EXERCISE GOAL -
Report each line of the material below where the word "Manor" can be found.
### MATERIALS PROVIDED
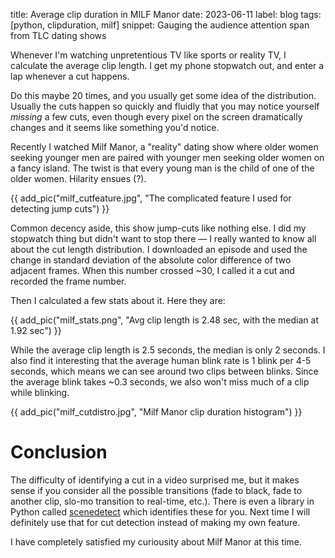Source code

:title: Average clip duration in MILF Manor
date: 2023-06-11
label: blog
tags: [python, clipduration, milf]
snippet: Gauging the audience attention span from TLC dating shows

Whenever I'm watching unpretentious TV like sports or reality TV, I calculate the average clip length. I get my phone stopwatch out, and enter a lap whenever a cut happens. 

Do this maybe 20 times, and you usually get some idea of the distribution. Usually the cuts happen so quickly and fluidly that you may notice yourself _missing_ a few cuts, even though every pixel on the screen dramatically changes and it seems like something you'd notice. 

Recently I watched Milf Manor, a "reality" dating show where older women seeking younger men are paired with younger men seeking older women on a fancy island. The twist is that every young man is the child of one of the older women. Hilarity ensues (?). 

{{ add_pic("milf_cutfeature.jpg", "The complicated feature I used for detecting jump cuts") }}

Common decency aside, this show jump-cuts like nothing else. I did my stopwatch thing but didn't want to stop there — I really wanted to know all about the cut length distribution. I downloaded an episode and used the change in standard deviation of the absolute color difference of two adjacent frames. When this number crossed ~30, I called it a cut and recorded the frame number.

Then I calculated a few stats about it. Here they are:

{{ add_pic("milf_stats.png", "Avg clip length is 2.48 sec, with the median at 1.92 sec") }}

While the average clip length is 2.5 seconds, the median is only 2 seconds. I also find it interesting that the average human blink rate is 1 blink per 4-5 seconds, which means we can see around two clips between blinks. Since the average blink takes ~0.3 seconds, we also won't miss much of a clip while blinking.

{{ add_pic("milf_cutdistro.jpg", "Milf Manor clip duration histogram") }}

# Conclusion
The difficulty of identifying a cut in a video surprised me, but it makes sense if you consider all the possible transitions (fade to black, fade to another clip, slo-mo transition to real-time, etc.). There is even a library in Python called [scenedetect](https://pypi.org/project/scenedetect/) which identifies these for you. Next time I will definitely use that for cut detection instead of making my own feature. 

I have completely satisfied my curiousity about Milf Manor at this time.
######
ANSWER SPACE -
:title: Average clip duration in MILF Manor
Recently I watched Milf Manor, a "reality" dating show where older women seeking younger men are paired with younger men seeking older women on a fancy island. The twist is that every young man is the child of one of the older women. Hilarity ensues (?). 
{{ add_pic("milf_cutdistro.jpg", "Milf Manor clip duration histogram") }}
I have completely satisfied my curiousity about Milf Manor at this time.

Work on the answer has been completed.